Clay Mineral–Hydrophobic Organic Compound Interactions in Miniaturized Adsorption Experiments: Exemplary Studies With Bentonites and Hexachlorobenzene

Abstract

Background: Hydrophobic organic compounds (HOCs) are ubiquitous in the environment. Especially halogenated HOCs can pose a major threat to human and environmental health. They show high affinity toward organic matter (OM), and adsorption processes are extensively investigated. Contrary, adsorption to minerals is often considered negligible, and knowledge on HOC interactions with clay minerals (CM) is still scarce. Aims: We aimed to apply an optimized method for the straightforward and sensitive quantification of HOC–CM interactions in miniaturized systems to quantify hexachlorobenzene (HCB) adsorption to native bentonites and to evaluate the influence of different mineral characteristics on adsorption. Methods: HOC–CM interactions were studied in miniaturized batch adsorption experiments with HCB as HOC representative and 21 native bentonites as CM phases. Additionally, five of the bentonites were used as sorbents after wet size fractionation (<2 µm) and homoionic cation exchange (Ca2+).
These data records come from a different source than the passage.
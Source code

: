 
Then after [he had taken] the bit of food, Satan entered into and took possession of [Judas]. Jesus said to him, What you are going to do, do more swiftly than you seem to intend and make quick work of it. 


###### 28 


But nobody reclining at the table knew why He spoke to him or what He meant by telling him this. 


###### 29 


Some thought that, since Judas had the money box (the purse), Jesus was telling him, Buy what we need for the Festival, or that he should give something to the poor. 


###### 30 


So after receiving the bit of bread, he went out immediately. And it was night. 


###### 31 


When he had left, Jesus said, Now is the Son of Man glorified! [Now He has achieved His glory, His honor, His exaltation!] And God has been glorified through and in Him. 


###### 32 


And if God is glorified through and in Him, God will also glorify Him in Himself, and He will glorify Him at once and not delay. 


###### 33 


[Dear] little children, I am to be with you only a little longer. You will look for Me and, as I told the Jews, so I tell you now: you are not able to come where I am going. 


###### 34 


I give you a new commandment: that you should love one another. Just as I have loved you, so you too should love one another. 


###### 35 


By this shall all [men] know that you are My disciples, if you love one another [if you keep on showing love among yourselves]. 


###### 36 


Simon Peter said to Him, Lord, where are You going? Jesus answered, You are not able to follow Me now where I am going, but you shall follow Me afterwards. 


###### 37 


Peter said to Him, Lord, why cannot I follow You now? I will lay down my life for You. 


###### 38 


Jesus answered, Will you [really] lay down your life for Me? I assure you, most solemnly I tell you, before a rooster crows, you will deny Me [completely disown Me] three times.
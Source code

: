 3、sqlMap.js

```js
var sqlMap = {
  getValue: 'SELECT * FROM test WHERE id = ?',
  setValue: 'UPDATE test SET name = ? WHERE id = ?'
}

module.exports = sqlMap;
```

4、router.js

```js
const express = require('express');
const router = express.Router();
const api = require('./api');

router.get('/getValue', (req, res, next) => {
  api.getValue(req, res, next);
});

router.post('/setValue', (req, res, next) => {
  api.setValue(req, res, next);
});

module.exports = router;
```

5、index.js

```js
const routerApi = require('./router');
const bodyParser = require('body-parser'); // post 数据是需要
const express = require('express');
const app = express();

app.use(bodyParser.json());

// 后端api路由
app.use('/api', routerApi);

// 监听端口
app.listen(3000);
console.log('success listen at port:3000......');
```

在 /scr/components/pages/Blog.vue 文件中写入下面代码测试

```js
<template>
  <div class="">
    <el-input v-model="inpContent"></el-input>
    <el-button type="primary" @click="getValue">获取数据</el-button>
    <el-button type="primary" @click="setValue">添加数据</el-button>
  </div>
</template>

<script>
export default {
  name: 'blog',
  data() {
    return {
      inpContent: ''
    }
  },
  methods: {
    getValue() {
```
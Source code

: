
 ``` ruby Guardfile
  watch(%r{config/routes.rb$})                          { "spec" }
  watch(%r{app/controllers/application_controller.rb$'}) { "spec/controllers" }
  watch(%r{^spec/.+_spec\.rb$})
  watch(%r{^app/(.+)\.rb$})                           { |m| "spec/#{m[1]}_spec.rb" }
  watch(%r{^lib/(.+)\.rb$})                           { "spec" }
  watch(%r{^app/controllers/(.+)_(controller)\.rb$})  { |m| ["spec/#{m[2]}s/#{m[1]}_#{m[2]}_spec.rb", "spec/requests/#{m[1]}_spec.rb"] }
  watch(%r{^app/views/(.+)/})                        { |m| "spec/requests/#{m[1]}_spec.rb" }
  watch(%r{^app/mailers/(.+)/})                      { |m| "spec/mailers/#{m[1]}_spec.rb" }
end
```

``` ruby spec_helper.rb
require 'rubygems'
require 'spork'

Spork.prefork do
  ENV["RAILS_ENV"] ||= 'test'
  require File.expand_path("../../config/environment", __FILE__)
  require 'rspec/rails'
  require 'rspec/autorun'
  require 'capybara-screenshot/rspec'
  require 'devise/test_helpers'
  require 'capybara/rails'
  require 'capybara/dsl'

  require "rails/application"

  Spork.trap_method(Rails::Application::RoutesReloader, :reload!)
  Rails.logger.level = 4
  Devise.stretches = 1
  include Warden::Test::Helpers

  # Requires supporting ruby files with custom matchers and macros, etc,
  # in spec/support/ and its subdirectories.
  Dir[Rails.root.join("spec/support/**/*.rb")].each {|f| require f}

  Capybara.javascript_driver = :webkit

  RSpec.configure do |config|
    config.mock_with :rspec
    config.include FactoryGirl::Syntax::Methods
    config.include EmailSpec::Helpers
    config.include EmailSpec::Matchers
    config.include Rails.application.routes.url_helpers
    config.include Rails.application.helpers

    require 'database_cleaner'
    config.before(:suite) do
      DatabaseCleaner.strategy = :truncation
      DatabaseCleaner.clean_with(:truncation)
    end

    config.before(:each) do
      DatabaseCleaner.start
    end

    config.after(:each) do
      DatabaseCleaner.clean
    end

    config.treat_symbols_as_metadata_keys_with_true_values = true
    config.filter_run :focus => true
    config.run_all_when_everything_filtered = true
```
Linear adsorption isotherms and solid–liquid distribution coefficients Kd were calculated after HCB analysis by solid-phase microextraction (SPME) coupled to GC–MS. Results: HCB adsorption to selected native bentonites showed a large variation over several orders of magnitude (log Kd 1.8–4.1). Size-fractionation and Ca2+-modification tended to slightly decrease the Kd values compared to the five corresponding native bentonites (log Kd: 1.9–3.8 vs. log Kd: 2.0–4.1). Most promising parameters for explaining adsorption strength by different CM characteristics were layer charge density (LCD) and cation exchange capacity (CEC). However, no single factor could be attributed to explain the observed variability of adsorption. The miniaturized batch adsorption method reduces the required amounts of purified CM and toxic chemicals while providing excellent sensitivity and reproducibility. Conclusions: HOC adsorption to native, smectite-rich bentonites is mostly moderate but can be as high as adsorption to pure OM phases for some bentonites. The variation in adsorption appears to be controlled by a combination of several factors that might include additional factors not previously considered, especially for the bentonites with the strongest adsorption of HCB.